Türklere vatandaşlık vermemek için binbir kural ve engel yaratan Bonn, iki yüzyıl önce gidip Rusya'ya yerleşen ve ‘‘Aussiedler’’ denen kendi ırkdaşlarını şipşak vatandaş yapıverdi. Üstelik, Türklere çifte vatandaşlık tanınmazken, bu Aussiedler'lerin bir milyon 800 bini hâlâ çifte vatandaş durumunda. Neymiş? Rus vatandaşlığından ayrılma formaliteleri için paraları çıkışmamışmış!
Hani, uçuruma yuvarlanan treni ya da düşen uçağı son dakikada kaçırdıkları için sağ kaldıklarına sevinenler vardır; onlar gibi siz de, böylesine bir çelişki, çıkar ve çifte standart trenini kaçırmış olmanıza sevinmez misiniz?

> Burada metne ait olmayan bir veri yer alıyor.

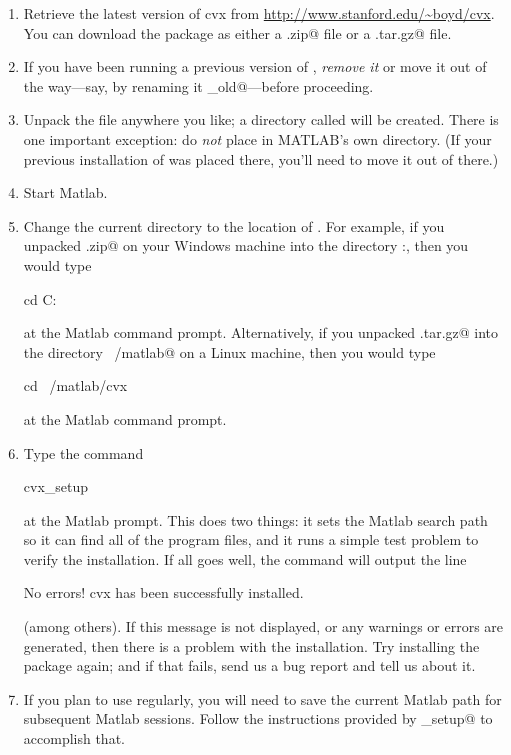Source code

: \documentclass[12pt]{article}
\begin{document}
\begin{enumerate}
\item Retrieve the latest version of cvx from \url{http://www.stanford.edu/~boyd/cvx}.
You can download the package as either a \verb@.zip@ file or a \verb@.tar.gz@ 
file.
\item If you have been running a previous version of \cvx, \emph{remove it} or
move it out of the way---say, by renaming it \verb@cvx_old@---before proceeding.
\item Unpack the file anywhere you like; a directory called \verb@cvx@ will be created.
There is one important exception: do \emph{not} place \cvx in MATLAB's own
\verb@toolbox@ directory. (If your previous installation of \cvx was placed
there, you'll need to move it out of there.)
\item Start Matlab.
\item Change the current directory to the location of \cvx.
For example, if you unpacked \verb@cvx.zip@ on your Windows machine into the
directory \verb@C:\Matlab\personal@, then you would type
\begin{code}
		cd C:\Matlab\personal\cvx
\end{code}
at the Matlab command prompt. Alternatively, if you unpacked \verb@cvx.tar.gz@
into the directory \verb@~/matlab@ on a Linux machine, then you would type
\begin{code}
		cd ~/matlab/cvx
\end{code}
at the Matlab command prompt.
\item Type the command
\begin{code}
		cvx_setup
\end{code}
at the Matlab prompt. This does two things: 
it sets the Matlab search path so it can find all of the \cvx program files,
and it runs a simple test problem to verify the installation.
If all goes well, the command will output the line
\begin{code}
	No errors! cvx has been successfully installed.
\end{code}
(among others). If this message is not displayed, or any warnings or errors are generated,
then there is a problem with the \cvx installation. Try installing the package
again; and if that fails, send us a bug report and tell us about it.
\item If you plan to use \cvx regularly, you will need to save the current
Matlab path for subsequent Matlab sessions. Follow the instructions provided
by \verb@cvx_setup@ to accomplish that.
\end{enumerate}
\end{document}
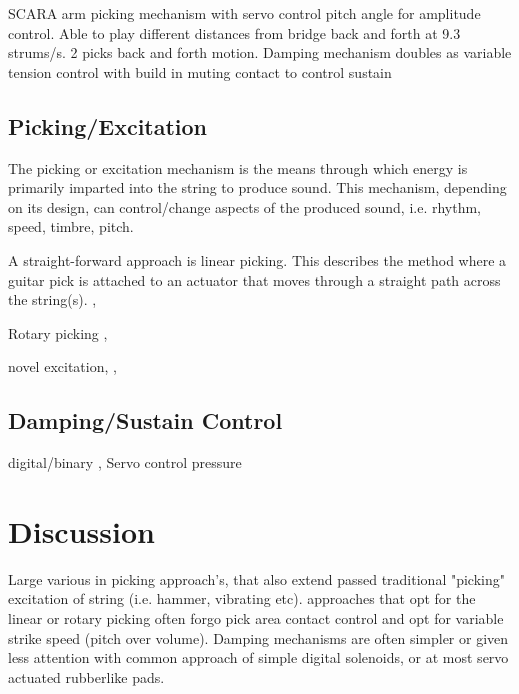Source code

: \documentclass[11pt]{article}
\begin{document}
\cite{strumbot} SCARA arm picking mechanism with servo control pitch angle for amplitude control. Able to play different distances from bridge back and forth at 9.3 strums/s. 2 picks back and forth motion. Damping mechanism doubles as variable tension control with build in muting contact to control sustain

\subsection{Picking/Excitation}
The picking or excitation mechanism is the means through which energy is primarily imparted into the string to produce sound. This mechanism, depending on its design, can control/change aspects of the produced sound, i.e. rhythm, speed, timbre, pitch.

A straight-forward approach is linear picking. This describes the method where a guitar pick is attached to an actuator that moves through a straight path across the string(s). \cite{actuated}, \cite{Kapur}

Rotary picking \cite{singer}, \cite{strumbot}

novel excitation, \cite{hammer}, \cite{vibe_harp}

\subsection{Damping/Sustain Control}

digital/binary , Servo control pressure


\section{Discussion}
Large various in picking approach's, that also extend passed traditional "picking" excitation of string (i.e. hammer, vibrating etc). approaches that opt for the linear or rotary picking often forgo pick area contact control and opt for variable strike speed (pitch over volume). Damping mechanisms are often simpler or given less attention with common  approach of simple digital solenoids, or at most servo actuated rubberlike pads.  


\newpage


\end{document}
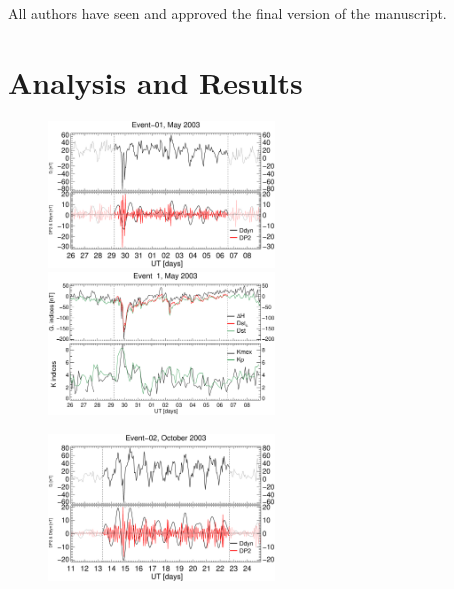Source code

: \documentclass[a4paper,fleqn]{cas-dc}
\begin{document}
All authors have seen and approved the final version of the manuscript.  


\label{Ack}
%




\bio{}
\endbio

\appendix 
\section{Analysis and Results}
\label{apend}
\begin{figure}[h!]
    \centering
    \centerline{\Large \bf   
         \hfill}
          \centerline{\Large \bf   
      \hspace{0.26\textwidth}  \color{black}{}
       \hspace{0.31\textwidth}  \color{black}{}
         \hfill}
     \includegraphics[width=6.0cm]{images/diono/iono_PI_V1_2003-05-26.eps}
	\includegraphics[width=6.0cm]{images/dH_approx/diono_valid_V4_2003-05-26.eps}
     \centerline{\Large \bf   
      \hspace{0.275\textwidth}  \color{black}{}
       \hspace{0.295\textwidth}  \color{black}{}
         \hfill}
     \includegraphics[width=6.0cm]{images/diono/iono_PI_V1_2003-10-11.eps}

\end{figure}
\end{document}
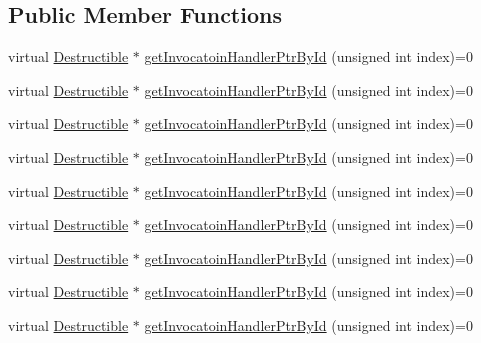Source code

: \subsection*{Public Member Functions}
\begin{DoxyCompactItemize}
\item 
virtual \mbox{\hyperlink{classfakeit_1_1Destructible}{Destructible}} $\ast$ \mbox{\hyperlink{structfakeit_1_1InvocationHandlerCollection_aa0bb622369d838f8c4daa93a8b992b57}{get\+Invocatoin\+Handler\+Ptr\+By\+Id}} (unsigned int index)=0
\item 
virtual \mbox{\hyperlink{classfakeit_1_1Destructible}{Destructible}} $\ast$ \mbox{\hyperlink{structfakeit_1_1InvocationHandlerCollection_aa0bb622369d838f8c4daa93a8b992b57}{get\+Invocatoin\+Handler\+Ptr\+By\+Id}} (unsigned int index)=0
\item 
virtual \mbox{\hyperlink{classfakeit_1_1Destructible}{Destructible}} $\ast$ \mbox{\hyperlink{structfakeit_1_1InvocationHandlerCollection_aa0bb622369d838f8c4daa93a8b992b57}{get\+Invocatoin\+Handler\+Ptr\+By\+Id}} (unsigned int index)=0
\item 
virtual \mbox{\hyperlink{classfakeit_1_1Destructible}{Destructible}} $\ast$ \mbox{\hyperlink{structfakeit_1_1InvocationHandlerCollection_aa0bb622369d838f8c4daa93a8b992b57}{get\+Invocatoin\+Handler\+Ptr\+By\+Id}} (unsigned int index)=0
\item 
virtual \mbox{\hyperlink{classfakeit_1_1Destructible}{Destructible}} $\ast$ \mbox{\hyperlink{structfakeit_1_1InvocationHandlerCollection_aa0bb622369d838f8c4daa93a8b992b57}{get\+Invocatoin\+Handler\+Ptr\+By\+Id}} (unsigned int index)=0
\item 
virtual \mbox{\hyperlink{classfakeit_1_1Destructible}{Destructible}} $\ast$ \mbox{\hyperlink{structfakeit_1_1InvocationHandlerCollection_aa0bb622369d838f8c4daa93a8b992b57}{get\+Invocatoin\+Handler\+Ptr\+By\+Id}} (unsigned int index)=0
\item 
virtual \mbox{\hyperlink{classfakeit_1_1Destructible}{Destructible}} $\ast$ \mbox{\hyperlink{structfakeit_1_1InvocationHandlerCollection_aa0bb622369d838f8c4daa93a8b992b57}{get\+Invocatoin\+Handler\+Ptr\+By\+Id}} (unsigned int index)=0
\item 
virtual \mbox{\hyperlink{classfakeit_1_1Destructible}{Destructible}} $\ast$ \mbox{\hyperlink{structfakeit_1_1InvocationHandlerCollection_aa0bb622369d838f8c4daa93a8b992b57}{get\+Invocatoin\+Handler\+Ptr\+By\+Id}} (unsigned int index)=0
\item 
virtual \mbox{\hyperlink{classfakeit_1_1Destructible}{Destructible}} $\ast$ \mbox{\hyperlink{structfakeit_1_1InvocationHandlerCollection_aa0bb622369d838f8c4daa93a8b992b57}{get\+Invocatoin\+Handler\+Ptr\+By\+Id}} (unsigned int index)=0
\end{DoxyCompactItemize}
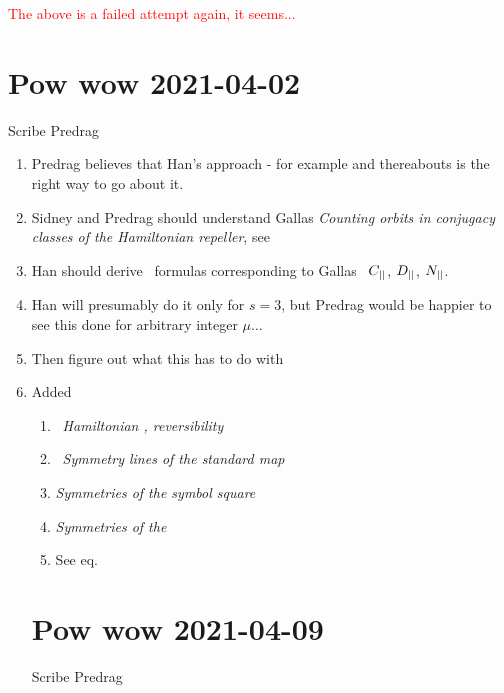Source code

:     {\textcolor{red}{The above is a failed attempt again,
    it seems...}}

\section{Pow wow 2021-04-02}
\label{sect:pw2021-04-02}

Scribe Predrag
\medskip

\begin{enumerate}
  \item
Predrag believes that
Han's approach - for example  and thereabouts is
the right way to go about it.
  \item
Sidney and Predrag should understand
Gallas {\em Counting orbits in conjugacy classes of
the {{\Henon} Hamiltonian} repeller}, see 
  \item
Han should derive \templatt\ formulas corresponding to Gallas \Henon\
$C_{||}$, $D_{||}$, $N_{||}$.
  \item
Han will presumably do it only for $s=3$, but Predrag would be happier to
see this done for arbitrary integer $\mu$...
  \item
Then figure out what this has to do with \Dn{\cl{}}
  \item
  Added
\begin{enumerate}
  \item
{}~{\em Hamiltonian {\HenonMap}, reversibility}
  \item
{}~{\em Symmetry lines of the standard map}
  \item
{} {\em Symmetries of the symbol square}
  \item
{} {\em Symmetries of the \topp}
  \item
See eq.~
\end{enumerate}


\section{Pow wow 2021-04-09}
\label{sect:pw2021-04-09}

Scribe Predrag
\medskip


\end{enumerate}
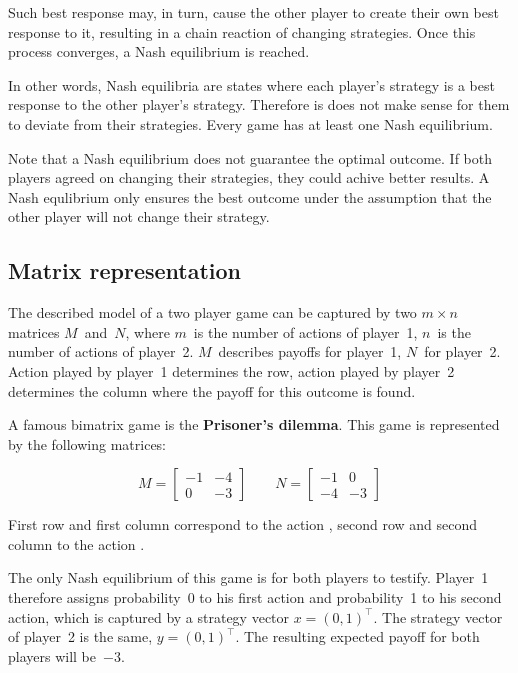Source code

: \documentclass[a4paper,11pt]{article}
\begin{document}
Such best response may, in turn, cause the other player to create their own best response to it, resulting in a chain reaction of changing strategies. Once this process converges, a Nash equilibrium is reached.

In other words, Nash equilibria are states where each player's strategy is a best response to the other player's strategy. Therefore is does not make sense for them to deviate from their strategies. Every game has at least one Nash equilibrium.

Note that a Nash equilibrium does not guarantee the optimal outcome. If both players agreed on changing their strategies, they could achive better results. A Nash equlibrium only ensures the best outcome under the assumption that the other player will not change their strategy.

\subsection{Matrix representation}

The described model of a two player game can be captured by two $m \times n$ matrices $M$~and~$N$, where $m$~is the number of actions of player~1, $n$~is the number of actions of player~2. $M$~describes payoffs for player~1, $N$~for player~2. Action played by player~1 determines the row, action played by player~2 determines the column where the payoff for this outcome is found.

A famous bimatrix game is the \textbf{Prisoner's dilemma}. This game is represented by the following matrices:

$$M = \begin{bmatrix}
	-1 & -4 \\
	0 & -3
\end{bmatrix} \qquad
N = \begin{bmatrix}
	-1 & 0 \\
	-4 & -3
\end{bmatrix}$$

First row and first column correspond to the action , second row and second column to the action .

The only Nash equilibrium of this game is for both players to testify. Player~1 therefore assigns probability~0 to his first action and probability~1 to his second action, which is captured by a strategy vector $x = (0, 1)^{\top}$. The strategy vector of player~2 is the same, $y = (0, 1)^{\top}$. The resulting expected payoff for both players will be~$-3$.
\end{document}
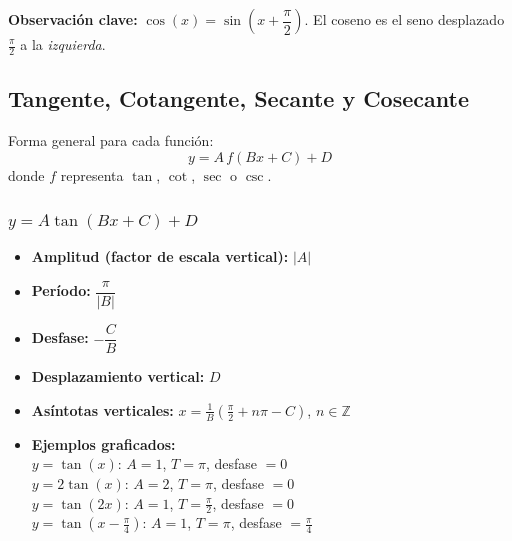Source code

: \documentclass[12pt,a4paper]{article}
\begin{document}
\begin{tcolorbox}[notabox]
\textbf{Observación clave:} $\cos(x) = \sin\!\left(x + \dfrac{\pi}{2}\right)$.
El coseno es el seno desplazado $\tfrac{\pi}{2}$ a la \textit{izquierda}.
\end{tcolorbox}

\subsection{Tangente, Cotangente, Secante y Cosecante}

Forma general para cada función:
\[
  y = A\,f(Bx + C) + D
\]
donde $f$ representa $\tan$, $\cot$, $\sec$ o $\csc$.

\subsubsection*{$y = A\tan(Bx+C)+D$}

\begin{itemize}[leftmargin=*, itemsep=3pt]
  \item \textbf{Amplitud (factor de escala vertical):} $|A|$
  \item \textbf{Período:} $\dfrac{\pi}{|B|}$
  \item \textbf{Desfase:} $-\dfrac{C}{B}$
  \item \textbf{Desplazamiento vertical:} $D$
  \item \textbf{Asíntotas verticales:}
        $\displaystyle x = \frac{1}{B}\!\left(\frac{\pi}{2}+n\pi-C\right)$,\;
        $n\in\mathbb{Z}$
  \item \textbf{Ejemplos graficados:}\\[2pt]
        $y=\tan(x)$: $A=1$, $T=\pi$, desfase $=0$\\
        $y=2\tan(x)$: $A=2$, $T=\pi$, desfase $=0$\\
        $y=\tan(2x)$: $A=1$, $T=\tfrac{\pi}{2}$, desfase $=0$\\
        $y=\tan\!\left(x-\tfrac{\pi}{4}\right)$:
          $A=1$, $T=\pi$, desfase $=\tfrac{\pi}{4}$
\end{itemize}
\end{document}
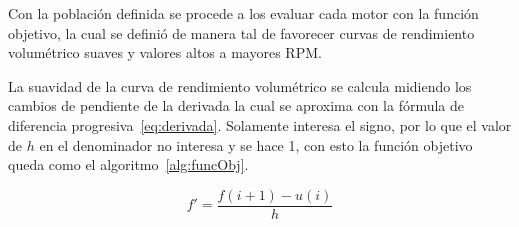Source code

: 




Con la población definida se procede a los evaluar cada motor con la función
objetivo, la cual se definió de manera tal de favorecer curvas de rendimiento
volumétrico suaves y valores altos a mayores RPM.\@

La suavidad de la curva de rendimiento volumétrico se calcula midiendo los
cambios de pendiente de la derivada la cual se aproxima con la fórmula de
diferencia progresiva~\ref{eq:derivada}.
%
Solamente interesa el signo, por lo que el valor de $h$ en el denominador no
interesa y se hace 1, con esto la función objetivo queda como el
algoritmo~\ref{alg:funcObj}.

\begin{equation}\label{eq:derivada}
  f' = \frac{f(i+1) - u(i)}{h}
\end{equation}

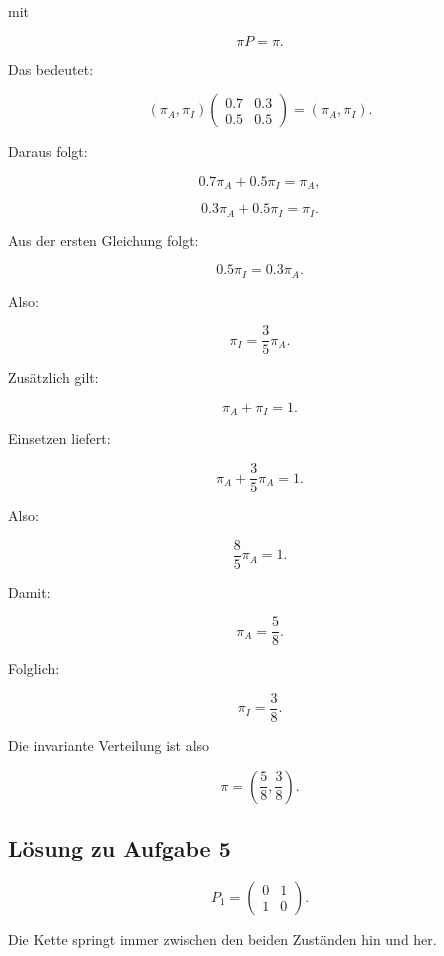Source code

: \documentclass[11pt,a4paper]{article}
\begin{document}
mit

\[
\pi P = \pi.
\]

Das bedeutet:

\[
(\pi_A,\pi_I)
\begin{pmatrix}
0.7 & 0.3 \\
0.5 & 0.5
\end{pmatrix}
=
(\pi_A,\pi_I).
\]

Daraus folgt:

\[
0.7\pi_A+0.5\pi_I=\pi_A,
\]

\[
0.3\pi_A+0.5\pi_I=\pi_I.
\]

Aus der ersten Gleichung folgt:

\[
0.5\pi_I=0.3\pi_A.
\]

Also:

\[
\pi_I=\frac{3}{5}\pi_A.
\]

Zusätzlich gilt:

\[
\pi_A+\pi_I=1.
\]

Einsetzen liefert:

\[
\pi_A+\frac35\pi_A=1.
\]

Also:

\[
\frac85\pi_A=1.
\]

Damit:

\[
\pi_A=\frac58.
\]

Folglich:

\[
\pi_I=\frac38.
\]

Die invariante Verteilung ist also

\[
\boxed{
\pi=
\left(
\frac58,\frac38
\right)
}.
\]

\subsection*{Lösung zu Aufgabe 5}

\[
P_1 =
\begin{pmatrix}
0 & 1 \\
1 & 0
\end{pmatrix}.
\]

Die Kette springt immer zwischen den beiden Zuständen hin und her.
\end{document}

Şimdi, peronda baş başa kaldığımız bir Gümrük Birliği var.
Hiç olmazsa, onun işlemeyen yanlarını işletmek, ödemesi gereken paraları Avrupa'ya ödetmek gerekiyor.
Bir de, Kuzey Kıbrıs'ın ticaretine koyduğu insafsız engelleri kaldırtmak.
Geçen gün KKTC ile ilk Ortaklık Konseyi sonrasında yayınlanan bildiriye bu son konuda kesin ifadelerin konamayışı üzücüdür. Bir gün öncesinde ‘‘Uğrunuza savaşı dahi göze alırız!’’ diyenlerin, ertesi gün, Gümrük Birliği'ni Kıbrıs Türkleri lehine zorlamak için Avrupa'yla becelleşmekten bile çekinir gözükmesi Lefkoşa'da edilen sözlere kolay bir ‘‘show’’ görüntüsü vermiyor mu?
O Gümrük Birliği'nde, ‘‘Rumlarla müzakerelerin, Türkiye'nin 1995'te kabullenmesi üzerine gerçekleştirildiği’’ geçen salı Avrupa'da bir kez daha söylenmiştir. Milliyet'in Brüksel muhabiri Ahmet Sever, açılış töreninde İngiliz Dışişleri Bakanı Robin Cook'un böyle konuştuğunu bildiriyor.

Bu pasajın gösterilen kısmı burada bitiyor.